Drink machines were almost taken out of my high school in the 1950s because of parents' concern about sugar and tooth decay.

Parents, still being parents, now have inspired a rewrite of such classic fairy tales as ``Little Red Riding Hood,'' ``The Three Little Pigs'' and ``Chicken Little.''

In Western Publishing Co.'s Alternative Little Golden Sound Story versions of the tales, Grandma doesn't get eaten by the wolf. Instead, she hides in a closet and bursts out to scare the wolf away. She's wearing a ghost costume she has sewn from linens in the closet.

The company said the rewrites were inspired by parents who don't want to expose their children to violence in the tales, yet who found the ``sound'' books popular with younger children. The books have a panel of characters' pictures that if pushed on emit the character's moans or growls.

The revised versions of the classic tales could create other problems, though. Won't children wonder why Grandma keeps her sewing machine in the closet?

And who said every Grandma can sew? Will those who can't get eaten?

\ Martha Cox is closing the Martha's women's apparel shop she has operated in downtown Roanoke for a decade. She'll keep open the second shop she started in 1989, at Townside Festival shopping center on Franklin Road.

Cox says she wants more time to do things such as square dancing - a hobby she took up in 1989.

Regular customers have seen evidence of Cox's dancing interest in the swirling skirts and western accessories that showed up in greater volume in her stores.

Cox said she had considered closing for several months. She said another deciding factor, along with the need for more personal time, was the need to do renovation at the downtown Kirk Avenue site.

She expects to finish liquidating the store's merchandise by early next year. Just in time, considering she has begun shag dancing lessons.

\ J.C. Penney Co. Inc. this month launched a $60 million advertising campaign on the theme that its department stores are the `'right place'' for value and merchandise.

Phil Boggs, who manages Penney at Tanglewood Mall, said he already knew Penney's prowess as a retailer and had the stats to prove it.

Based on blind interviews - meaning people didn't know which company was conducting the survey - at Tanglewood and Valley View malls, consumer awareness of Penney as a source of good value and fashion doubled or more in recent years.

In 1989, 20 percent to 25 percent of the people interviewed in the malls' common areas identified Penney stores as a source for brand name fashionable merchandise at value prices.
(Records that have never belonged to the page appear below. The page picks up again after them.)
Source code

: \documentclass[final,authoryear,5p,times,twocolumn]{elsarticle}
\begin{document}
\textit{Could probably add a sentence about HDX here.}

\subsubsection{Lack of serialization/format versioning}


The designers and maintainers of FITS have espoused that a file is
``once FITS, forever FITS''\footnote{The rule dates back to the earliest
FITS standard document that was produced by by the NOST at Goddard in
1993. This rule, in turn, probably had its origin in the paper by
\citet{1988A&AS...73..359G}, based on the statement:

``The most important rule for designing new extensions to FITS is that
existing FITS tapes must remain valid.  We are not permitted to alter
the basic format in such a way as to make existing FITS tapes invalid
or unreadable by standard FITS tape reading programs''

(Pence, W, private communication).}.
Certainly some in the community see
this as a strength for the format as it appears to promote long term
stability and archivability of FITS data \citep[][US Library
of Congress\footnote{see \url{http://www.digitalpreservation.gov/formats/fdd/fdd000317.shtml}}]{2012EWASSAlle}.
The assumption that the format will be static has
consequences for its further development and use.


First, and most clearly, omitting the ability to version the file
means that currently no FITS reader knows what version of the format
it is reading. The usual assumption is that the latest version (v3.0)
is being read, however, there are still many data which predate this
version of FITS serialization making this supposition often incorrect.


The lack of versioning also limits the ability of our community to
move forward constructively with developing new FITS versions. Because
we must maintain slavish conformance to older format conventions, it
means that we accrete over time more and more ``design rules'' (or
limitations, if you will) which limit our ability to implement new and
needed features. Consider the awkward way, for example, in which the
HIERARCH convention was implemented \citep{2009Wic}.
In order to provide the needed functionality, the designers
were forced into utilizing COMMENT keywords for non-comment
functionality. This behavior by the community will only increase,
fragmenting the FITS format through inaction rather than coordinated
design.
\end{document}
In a 1993 survey, the percentages were in the 40 percent and 50 percent ranges.

The survey also indicated how the merchant did against competitors, but Boggs said he didn't want to ``get into best or worst.

``Sometimes we won against competition and sometimes they beat the pants off us,'' he said.

\ Levi Strauss & Co. wants to sell jeans as well as make them. The company has teamed up with Designs Inc., a Massachusetts retailer, to open 35 to 50 jeans stores in the Northeast within the next five years.

Through a special arrangement with Levi's, Designs already owns and manages six Original Levi's stores - in addition to 64 mall-based stores operating under the Designs name, 45 Levi's Outlet stores and two Dockers Shop stores.

The company said the Original Levi's stores won't ``replace the retail distribution system in place,'' a statement apparently designed to reassure department stores and other merchants that sell Levi products.

The company already operates six such stores in Columbus and Cincinnati, Ohio, but purely for testing new merchandise and experimenting with display concepts. The new stores will be first-line retail shops designed to compete with stores such as Gap.